++++ Extracted information
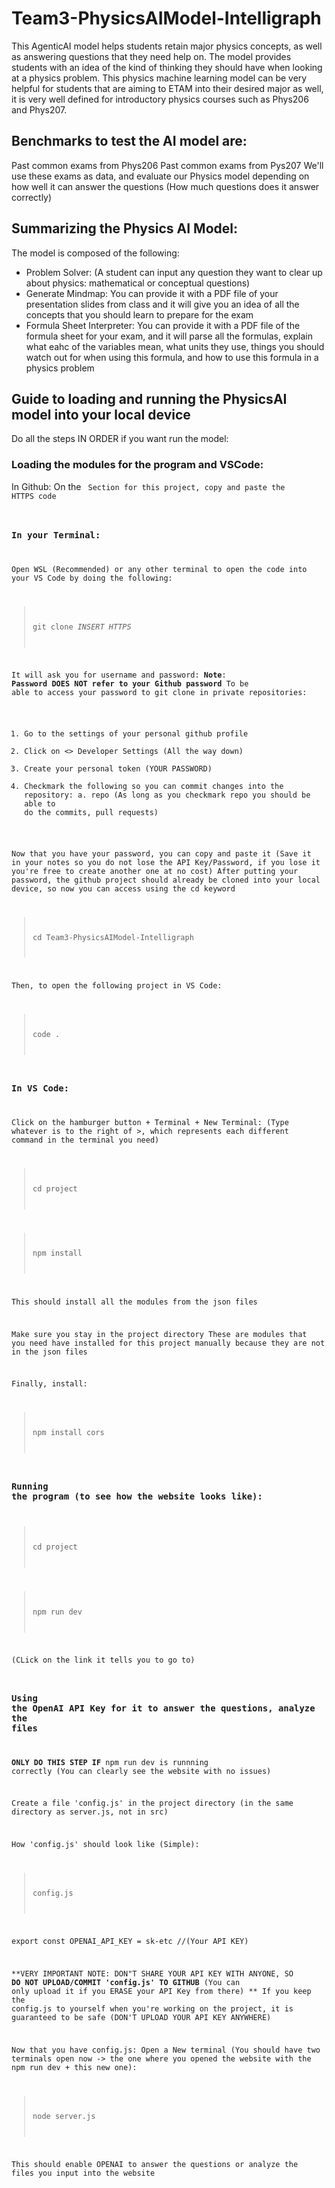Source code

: # Team3-PhysicsAIModel-Intelligraph
This AgenticAI model helps students retain major physics concepts, as well as answering questions that they need help on. The model provides students with an idea of the kind of thinking they should have when looking at a physics problem. This physics machine learning model can be very helpful for students that are aiming to ETAM into their desired major as well, it is very well defined for introductory physics courses such as Phys206 and Phys207.

## Benchmarks to test the AI model are:
Past common exams from Phys206
Past common exams from Pys207
We'll use these exams as data, and evaluate our Physics model depending on how well it can answer the questions (How much questions does it answer correctly)

## Summarizing the Physics AI Model:
The model is composed of the following:
- Problem Solver: (A student can input any question they want to clear up about physics: mathematical or conceptual questions)
- Generate Mindmap: You can provide it with a PDF file of your presentation slides from class and it will give you an idea of all the concepts that you should learn to prepare for the exam
- Formula Sheet Interpreter: You can provide it with a PDF file of the formula sheet for your exam, and it will parse all the formulas, explain what eahc of the variables mean, what units they use, things you should watch out for when using this formula, and how to use this formula in a physics problem



## Guide to loading and running the PhysicsAI model into your local device
Do all the steps IN ORDER if you want run the model:

### Loading the modules for the program and VSCode: ####
In Github:
On the <Code> Section for this project, copy and paste the HTTPS code

### In your Terminal: ###
Open WSL (Recommended) or any other terminal to open the code into your VS Code by doing the following:
>git clone *INSERT HTTPS*

It will ask you for username and password:
**Note**: **Password DOES NOT refer to your Github password**
To be able to access your password to git clone in private repositories:
1. Go to the settings of your personal github profile
2. Click on <> Developer Settings (All the way down)
3. Create your personal token (YOUR PASSWORD)
4. Checkmark the following so you can commit changes into the repository:
   a. repo (As long as you checkmark repo you should be able to do the commits, pull requests)

Now that you have your password, you can copy and paste it (Save it in your notes so you do not lose the API Key/Password, if you lose it you're free to create another one at no cost)
After putting your password, the github project should already be cloned into your local device, so now you can access using the cd keyword

>cd Team3-PhysicsAIModel-Intelligraph

Then, to open the following project in VS Code:
>code .



### In VS Code: ###
Click on the hamburger button + Terminal + New Terminal:
(Type whatever is to the right of >, which represents each different command in the terminal you need)
> cd project

> npm install 

This should install all the modules from the json files

Make sure you stay in the project directory
These are modules that you need have installed for this project manually because they are not 
in the json files

Finally, install:
> npm install cors



### Running the program (to see how the website looks like): ####

> cd project

> npm run dev 

(CLick on the link it tells you to go to)




### Using the OpenAI API Key for it to answer the questions, analyze the files ###
**ONLY DO THIS STEP IF** npm run dev is runnning correctly (You can clearly see the website with no issues)

Create a file 'config.js' in the project directory (in the same directory as server.js, not in src)

How 'config.js' should look like (Simple):

> config.js

export const OPENAI_API_KEY = sk-etc //(Your API KEY)

**VERY IMPORTANT NOTE: DON"T SHARE YOUR API KEY WITH ANYONE, SO **DO NOT UPLOAD/COMMIT 'config.js' TO GITHUB** (You can only upload it if you ERASE your API Key from there) **
If you keep the config.js to yourself when you're working on the project, it is guaranteed to be safe (DON'T UPLOAD YOUR API KEY ANYWHERE)

Now that you have config.js:
Open a New terminal (You should have two terminals open now -> the one where you opened the website with the npm run dev + this new one):
> node server.js

This should enable OPENAI to answer the questions or analyze the files you input into the website
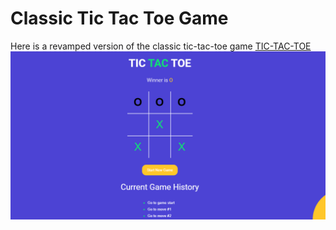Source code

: # Classic Tic Tac Toe Game 
Here is a revamped version of the classic tic-tac-toe game [TIC-TAC-TOE](http://phobic-instrument.surge.sh/)
![TIC-TAC-TOE](https://github.com/fredsn0tDead/Tic-tac-toe/blob/master/tictactoe.png)


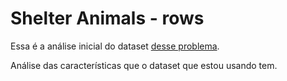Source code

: # Shelter Animals - rows

Essa é a análise inicial do dataset [desse problema](https://github.com/annanda/shelter_animal).

Análise das características que o dataset que estou usando tem. 
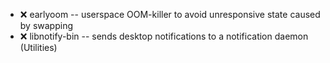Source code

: - :x:  earlyoom  --	userspace OOM-killer to avoid unresponsive state caused by swapping
- :x:  libnotify-bin  --	sends desktop notifications to a notification daemon (Utilities)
++++++++
### Goal of the exercise
Only the lines above starting with the line with "How 'config.js' should" and going on through the line with "Tac Toe Game" belong in the answer; repeat them exactly, minus any picture.

### Task result
How 'config.js' should look like (Simple):

> config.js

export const OPENAI_API_KEY = sk-etc //(Your API KEY)

**VERY IMPORTANT NOTE: DON"T SHARE YOUR API KEY WITH ANYONE, SO **DO NOT UPLOAD/COMMIT 'config.js' TO GITHUB** (You can only upload it if you ERASE your API Key from there) **
If you keep the config.js to yourself when you're working on the project, it is guaranteed to be safe (DON'T UPLOAD YOUR API KEY ANYWHERE)

Now that you have config.js:
Open a New terminal (You should have two terminals open now -> the one where you opened the website with the npm run dev + this new one):
> node server.js

This should enable OPENAI to answer the questions or analyze the files you input into the website
Source code

: # Classic Tic Tac Toe Game 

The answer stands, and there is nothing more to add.